[…] On s’est, en revanche, assez peu arrêté sur le rôle que joue l’invasion de l’espace social par l’émotion. Les médias y contribuent abondamment, sans qu’on mesure toujours ce que ce phénomène peut avoir de destructeur pour la démocratie et la capacité de penser.
Il suffit de taper «l’émotion est grande» sur un moteur de recherche pour voir défiler une infinité de nouvelles, du banal fait divers aux attentats qui ont récemment ensanglanté l’actualité de Beyrouth à Ouagadougou. […]
Les simplifications médiatiques, le culte du «temps réel», les réseaux sociaux n’encouragent pas la sérénité dans ces affaires délicates.
Au-delà de la simple sortie de route politico-médiatique, l’émotion devient l’un des ressorts majeurs de l’expression sociale et du décryptage des événements. […]
L’émotion pose un redoutable défi à la démocratie, car il s’agit, par nature, d’un phénomène qui place le citoyen en position passive. Il réagit au lieu d’agir. Il s’en remet à son ressenti plus qu’à sa raison. Ce sont les événements qui le motivent, pas sa pensée.
Anne-Cécile Robert, Frémir plutôt que réfléchir – La Stratégie de l’émotion, Le Monde diplomatique, février 2016
Le journalisme est foutu. L’affirmation paraît saugrenue, elle l’est. Volontairement provocatrice, généralisatrice et simpliste, à l’image du journalisme d’aujourd’hui.
Le journalisme bon marché, celui des chiens écrasés qui rapportent les détails insignifiants et sordides de la vraie vie des vrais gens.

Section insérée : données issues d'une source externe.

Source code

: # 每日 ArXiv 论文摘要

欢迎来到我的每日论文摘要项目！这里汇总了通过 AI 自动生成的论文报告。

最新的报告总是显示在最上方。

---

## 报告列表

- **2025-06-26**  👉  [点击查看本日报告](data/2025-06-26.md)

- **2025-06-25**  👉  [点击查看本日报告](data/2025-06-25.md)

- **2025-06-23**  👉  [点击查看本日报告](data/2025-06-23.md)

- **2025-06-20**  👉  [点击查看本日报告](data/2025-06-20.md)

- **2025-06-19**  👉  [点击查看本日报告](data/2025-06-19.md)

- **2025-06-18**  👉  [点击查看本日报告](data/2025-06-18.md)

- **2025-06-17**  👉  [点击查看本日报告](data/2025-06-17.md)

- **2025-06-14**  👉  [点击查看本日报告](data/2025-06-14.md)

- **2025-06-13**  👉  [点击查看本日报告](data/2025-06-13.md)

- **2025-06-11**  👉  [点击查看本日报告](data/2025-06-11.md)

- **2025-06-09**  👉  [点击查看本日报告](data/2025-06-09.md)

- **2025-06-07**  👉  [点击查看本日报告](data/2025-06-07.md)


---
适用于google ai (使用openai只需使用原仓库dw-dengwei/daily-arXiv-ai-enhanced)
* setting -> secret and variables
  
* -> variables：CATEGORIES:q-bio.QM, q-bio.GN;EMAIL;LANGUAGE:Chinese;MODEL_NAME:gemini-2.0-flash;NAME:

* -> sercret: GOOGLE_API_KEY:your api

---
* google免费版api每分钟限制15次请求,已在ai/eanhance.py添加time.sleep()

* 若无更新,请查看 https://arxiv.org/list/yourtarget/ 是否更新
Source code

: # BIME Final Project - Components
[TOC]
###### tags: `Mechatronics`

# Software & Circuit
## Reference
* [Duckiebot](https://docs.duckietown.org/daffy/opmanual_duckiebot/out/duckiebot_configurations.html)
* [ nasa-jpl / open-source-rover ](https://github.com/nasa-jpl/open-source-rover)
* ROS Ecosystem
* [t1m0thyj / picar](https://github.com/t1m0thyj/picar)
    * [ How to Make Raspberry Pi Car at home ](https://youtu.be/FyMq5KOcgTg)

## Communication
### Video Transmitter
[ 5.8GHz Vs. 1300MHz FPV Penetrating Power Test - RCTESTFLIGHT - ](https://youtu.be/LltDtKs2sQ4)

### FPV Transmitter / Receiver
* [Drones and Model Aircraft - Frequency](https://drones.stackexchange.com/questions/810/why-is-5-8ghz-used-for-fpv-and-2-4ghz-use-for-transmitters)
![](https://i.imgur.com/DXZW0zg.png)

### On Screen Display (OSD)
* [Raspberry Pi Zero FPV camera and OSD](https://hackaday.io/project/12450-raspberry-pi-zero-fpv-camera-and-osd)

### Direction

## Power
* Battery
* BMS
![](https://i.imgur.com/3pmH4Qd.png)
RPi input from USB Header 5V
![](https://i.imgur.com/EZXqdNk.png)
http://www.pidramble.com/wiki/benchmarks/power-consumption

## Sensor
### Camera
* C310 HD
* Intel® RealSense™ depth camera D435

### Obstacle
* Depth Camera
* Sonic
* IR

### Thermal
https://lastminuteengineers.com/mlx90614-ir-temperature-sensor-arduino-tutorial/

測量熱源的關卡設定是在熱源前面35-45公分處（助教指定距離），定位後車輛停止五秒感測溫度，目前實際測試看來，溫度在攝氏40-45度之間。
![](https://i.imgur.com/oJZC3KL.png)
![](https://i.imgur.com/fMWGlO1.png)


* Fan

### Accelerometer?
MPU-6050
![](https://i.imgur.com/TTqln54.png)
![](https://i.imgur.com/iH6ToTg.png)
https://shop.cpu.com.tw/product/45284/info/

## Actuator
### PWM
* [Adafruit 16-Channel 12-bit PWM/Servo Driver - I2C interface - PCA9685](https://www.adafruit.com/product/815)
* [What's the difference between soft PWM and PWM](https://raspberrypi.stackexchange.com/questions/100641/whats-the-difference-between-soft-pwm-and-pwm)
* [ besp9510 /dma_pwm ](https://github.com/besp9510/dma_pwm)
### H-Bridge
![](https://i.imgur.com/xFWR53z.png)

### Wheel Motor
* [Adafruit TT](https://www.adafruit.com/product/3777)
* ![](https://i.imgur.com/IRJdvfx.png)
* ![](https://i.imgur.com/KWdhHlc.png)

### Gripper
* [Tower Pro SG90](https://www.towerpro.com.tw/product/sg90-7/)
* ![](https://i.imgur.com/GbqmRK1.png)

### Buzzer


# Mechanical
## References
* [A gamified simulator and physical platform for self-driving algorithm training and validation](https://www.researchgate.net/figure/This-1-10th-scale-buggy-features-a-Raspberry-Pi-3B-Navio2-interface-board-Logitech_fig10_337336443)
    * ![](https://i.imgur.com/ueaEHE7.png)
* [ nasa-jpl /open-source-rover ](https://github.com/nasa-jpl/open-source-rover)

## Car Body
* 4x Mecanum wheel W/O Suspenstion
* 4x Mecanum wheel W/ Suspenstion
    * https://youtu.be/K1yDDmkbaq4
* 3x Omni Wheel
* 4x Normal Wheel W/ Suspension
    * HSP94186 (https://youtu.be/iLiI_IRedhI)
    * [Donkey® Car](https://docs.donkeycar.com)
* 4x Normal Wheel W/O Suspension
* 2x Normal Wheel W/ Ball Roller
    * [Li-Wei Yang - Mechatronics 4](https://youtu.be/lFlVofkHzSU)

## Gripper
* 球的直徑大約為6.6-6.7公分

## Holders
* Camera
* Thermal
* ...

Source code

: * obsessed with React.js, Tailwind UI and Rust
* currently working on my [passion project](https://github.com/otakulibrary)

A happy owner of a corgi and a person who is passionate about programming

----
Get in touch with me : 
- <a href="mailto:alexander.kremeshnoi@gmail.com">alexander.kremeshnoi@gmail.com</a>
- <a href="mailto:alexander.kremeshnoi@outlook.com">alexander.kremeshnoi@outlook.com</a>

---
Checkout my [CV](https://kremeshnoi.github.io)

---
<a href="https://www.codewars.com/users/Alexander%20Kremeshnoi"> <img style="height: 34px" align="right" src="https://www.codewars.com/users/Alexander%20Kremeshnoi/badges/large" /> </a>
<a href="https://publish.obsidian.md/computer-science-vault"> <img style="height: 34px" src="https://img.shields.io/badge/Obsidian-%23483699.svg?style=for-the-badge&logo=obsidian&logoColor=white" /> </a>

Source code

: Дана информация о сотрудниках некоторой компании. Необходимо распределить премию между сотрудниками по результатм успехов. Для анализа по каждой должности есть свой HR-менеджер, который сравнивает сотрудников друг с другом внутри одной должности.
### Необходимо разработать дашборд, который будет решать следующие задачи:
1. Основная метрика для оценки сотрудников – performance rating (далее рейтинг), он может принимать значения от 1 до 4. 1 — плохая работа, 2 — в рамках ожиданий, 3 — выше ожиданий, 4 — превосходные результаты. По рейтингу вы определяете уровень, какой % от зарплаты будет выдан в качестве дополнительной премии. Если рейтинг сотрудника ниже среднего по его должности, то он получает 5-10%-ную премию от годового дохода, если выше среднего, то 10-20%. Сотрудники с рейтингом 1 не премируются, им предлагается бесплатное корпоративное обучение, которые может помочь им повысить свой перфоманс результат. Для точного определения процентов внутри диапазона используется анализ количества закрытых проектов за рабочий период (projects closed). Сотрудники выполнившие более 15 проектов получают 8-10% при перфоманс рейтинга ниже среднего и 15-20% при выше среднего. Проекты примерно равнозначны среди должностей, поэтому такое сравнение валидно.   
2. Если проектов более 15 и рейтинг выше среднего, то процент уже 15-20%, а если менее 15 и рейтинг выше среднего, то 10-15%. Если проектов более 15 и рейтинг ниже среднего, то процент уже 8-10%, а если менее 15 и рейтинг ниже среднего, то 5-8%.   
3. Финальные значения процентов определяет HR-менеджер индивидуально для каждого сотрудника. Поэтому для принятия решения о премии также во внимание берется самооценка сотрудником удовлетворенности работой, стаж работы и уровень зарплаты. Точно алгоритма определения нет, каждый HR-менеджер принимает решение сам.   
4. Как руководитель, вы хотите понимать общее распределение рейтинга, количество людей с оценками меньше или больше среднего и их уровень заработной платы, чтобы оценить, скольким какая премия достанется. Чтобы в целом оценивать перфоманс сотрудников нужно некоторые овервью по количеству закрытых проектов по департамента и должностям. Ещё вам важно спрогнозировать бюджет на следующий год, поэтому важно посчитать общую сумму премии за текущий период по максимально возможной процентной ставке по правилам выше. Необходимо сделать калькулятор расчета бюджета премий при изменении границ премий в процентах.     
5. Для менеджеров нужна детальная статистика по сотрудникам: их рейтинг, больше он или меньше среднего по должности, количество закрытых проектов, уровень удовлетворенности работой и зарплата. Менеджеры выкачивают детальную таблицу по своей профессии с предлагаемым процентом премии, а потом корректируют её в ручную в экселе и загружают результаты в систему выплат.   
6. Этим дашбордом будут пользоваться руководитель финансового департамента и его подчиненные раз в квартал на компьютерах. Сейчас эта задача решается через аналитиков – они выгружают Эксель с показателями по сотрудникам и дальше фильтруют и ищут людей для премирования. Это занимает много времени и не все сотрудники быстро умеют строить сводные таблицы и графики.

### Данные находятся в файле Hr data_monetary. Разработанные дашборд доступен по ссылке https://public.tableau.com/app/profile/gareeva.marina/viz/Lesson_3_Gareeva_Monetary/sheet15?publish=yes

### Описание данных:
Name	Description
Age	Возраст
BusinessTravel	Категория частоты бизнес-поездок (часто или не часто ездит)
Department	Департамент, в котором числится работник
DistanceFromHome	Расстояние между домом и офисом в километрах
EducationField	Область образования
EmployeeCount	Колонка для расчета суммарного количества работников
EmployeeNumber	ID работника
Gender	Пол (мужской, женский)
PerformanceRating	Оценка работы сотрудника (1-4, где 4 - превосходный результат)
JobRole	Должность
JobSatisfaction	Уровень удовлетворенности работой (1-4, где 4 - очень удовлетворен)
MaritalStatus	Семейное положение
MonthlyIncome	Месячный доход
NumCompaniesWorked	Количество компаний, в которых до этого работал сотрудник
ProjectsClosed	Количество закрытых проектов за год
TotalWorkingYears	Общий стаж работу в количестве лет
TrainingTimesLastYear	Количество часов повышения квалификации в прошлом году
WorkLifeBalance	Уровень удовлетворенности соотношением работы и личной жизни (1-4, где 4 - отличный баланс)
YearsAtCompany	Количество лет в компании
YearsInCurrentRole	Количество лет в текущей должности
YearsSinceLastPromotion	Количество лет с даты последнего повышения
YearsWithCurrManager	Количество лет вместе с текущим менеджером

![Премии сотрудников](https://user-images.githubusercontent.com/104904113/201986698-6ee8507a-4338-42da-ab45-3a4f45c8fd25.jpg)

Celui où les journalistes sont comme l’autre dirait ubérisés, pour dire précarisés, contraints de s’adapter à la nouvelle donne qui ne veut rien de trop intellectuel ou compliqué, qui veut du gut feelings, de l’accessible, presque du selfie, et le tout aussi concis qu’un tweet de 140 caractères.
Le journalisme de marché, celui de l’offre et de la demande, justifiant ainsi les stratégies de l’émotion, le dérisoire, l’inopportun, les titres aussi racoleurs que la prostitution qui déambule sur le trottoir, parce que c’est ce qui marche, c’est vendeur, c’est ce que les gens veulent.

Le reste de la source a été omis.